Theranos eventually collapsed after a series of explosive articles i n The Wall Street Journal and an audit by federal regulators exposed serious and potentially dangerous flaws in the company’s blood tests. The scandal wiped out Holmes’ fortune, which was estimated at $4.5 billion in 2014 when she was the subject of a glowing cover story on Fortune magazine.
Holmes denied that she intended to deceive anyone about the workings of its partnership with Walgreens, which aimed to install Theranos testing devices in 3,000 of the drugstore chain’s stores. Walgreens terminated that partnership after issues with inaccurate test results and the discovery that Theranos was testing many of its samples on conventional diagnostic equipment — and not with Theranos’ Edison device, which was supposed to provide quicker and less expensive testing.
Holmes said that when Theranos was about to start running tests in Walgreens stores, she intentionally had them sent to a central laboratory for conventional analysis instead. Holmes claimed that the Edison wasn’t designed to function in large clusters to process huge numbers of blood samples.
Her testimony is at odds with previous witness testimony and prosecutors’ allegations that Theranos switched to conventional testing because of testing failures and other problems with the Edison. Theranos never told its customers that it was using ordinary testing equipment instead of the Edison.
Holmes testified that Theranos stayed silent because it had created an “invention” that could process small blood samples on conventional testing machines. The company didn’t tell Walgreens or anyone else to protect that trade secret from possible theft by a larger and established testing company, she claimed. “They had more engineers than we did,” Holmes said.
One major question remains in Holmes’ testimony — whether she’ll address her claim in legal filings that she was being secretly manipulated by her former lover and Theranos’ former chief operating officer, Sunny Balwani, into unethical behavior.
In court documents unsealed shortly before the trial began in early September, Holmes’ lawyers accused Balwani of subjecting Holmes to “intimate partner abuse.” Balwani, who faces a separate fraud trial next year, has denied those allegations through his attorney.
Balwani also drew up a series of financial projections that have been a focal point of the trial, according to Holmes.
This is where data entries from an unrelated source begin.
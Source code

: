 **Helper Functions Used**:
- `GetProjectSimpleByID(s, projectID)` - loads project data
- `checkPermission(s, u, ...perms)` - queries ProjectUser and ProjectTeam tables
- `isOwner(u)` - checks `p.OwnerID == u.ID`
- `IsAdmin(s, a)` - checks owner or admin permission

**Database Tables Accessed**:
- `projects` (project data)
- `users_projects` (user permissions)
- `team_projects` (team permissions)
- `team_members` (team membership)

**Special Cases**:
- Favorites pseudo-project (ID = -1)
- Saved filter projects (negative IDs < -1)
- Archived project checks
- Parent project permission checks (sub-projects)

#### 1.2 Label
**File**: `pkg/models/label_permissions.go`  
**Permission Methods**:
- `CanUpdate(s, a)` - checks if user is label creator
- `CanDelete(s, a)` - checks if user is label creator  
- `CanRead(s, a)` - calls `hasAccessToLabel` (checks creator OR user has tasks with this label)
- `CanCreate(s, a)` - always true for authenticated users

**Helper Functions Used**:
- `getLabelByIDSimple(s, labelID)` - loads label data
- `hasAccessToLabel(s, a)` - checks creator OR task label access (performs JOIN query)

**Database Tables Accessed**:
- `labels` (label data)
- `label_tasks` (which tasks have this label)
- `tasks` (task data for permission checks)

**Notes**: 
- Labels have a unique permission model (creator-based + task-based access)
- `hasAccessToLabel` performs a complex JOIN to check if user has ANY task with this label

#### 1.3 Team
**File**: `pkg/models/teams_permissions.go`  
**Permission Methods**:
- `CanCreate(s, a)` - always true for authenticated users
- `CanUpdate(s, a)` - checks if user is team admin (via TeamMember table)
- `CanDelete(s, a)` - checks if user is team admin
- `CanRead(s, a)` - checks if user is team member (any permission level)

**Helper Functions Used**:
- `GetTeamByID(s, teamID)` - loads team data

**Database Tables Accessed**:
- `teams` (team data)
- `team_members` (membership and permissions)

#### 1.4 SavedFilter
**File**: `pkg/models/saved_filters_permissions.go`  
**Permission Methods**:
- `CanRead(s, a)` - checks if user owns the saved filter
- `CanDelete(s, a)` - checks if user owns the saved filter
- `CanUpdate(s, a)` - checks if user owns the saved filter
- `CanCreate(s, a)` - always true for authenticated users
In documents distributed to prospective investors, Theranos forecast annual revenues of $140 million in 2014 and $990 million in 2015. Other evidence presented during the trial showed the company never came remotely close to hitting those targets.
Holmes testified the 2015 revenue prediction was based largely on an anticipated expansion into Walgreens stores that never materialized.
The former Theranos CEO did take responsibility for adding the logo of Pfizer, a major drug maker, to a report extolling the effectiveness of Theranos’ technology. That decision came after an internal Pfizer report that Holmes said she never saw had expressed doubts about the reliability of Theranos’ blood tests.
“I wish I had done it differently,” Holmes said. Several investors have testified that seeing Pfizer’s logo on the report helped persuade them to invest in Theranos.
Holmes raised nearly $1 billion after founding Theranos in 2003. She faces allegations of duping investors, patients and business partners while running the Palo Alto, California, company. If convicted, she could face a prison term of up to 20 years.
Holmes has so far spent eight hours on the stand and won’t return until Monday, when the trial resumes after a break for the Thanksgiving holiday.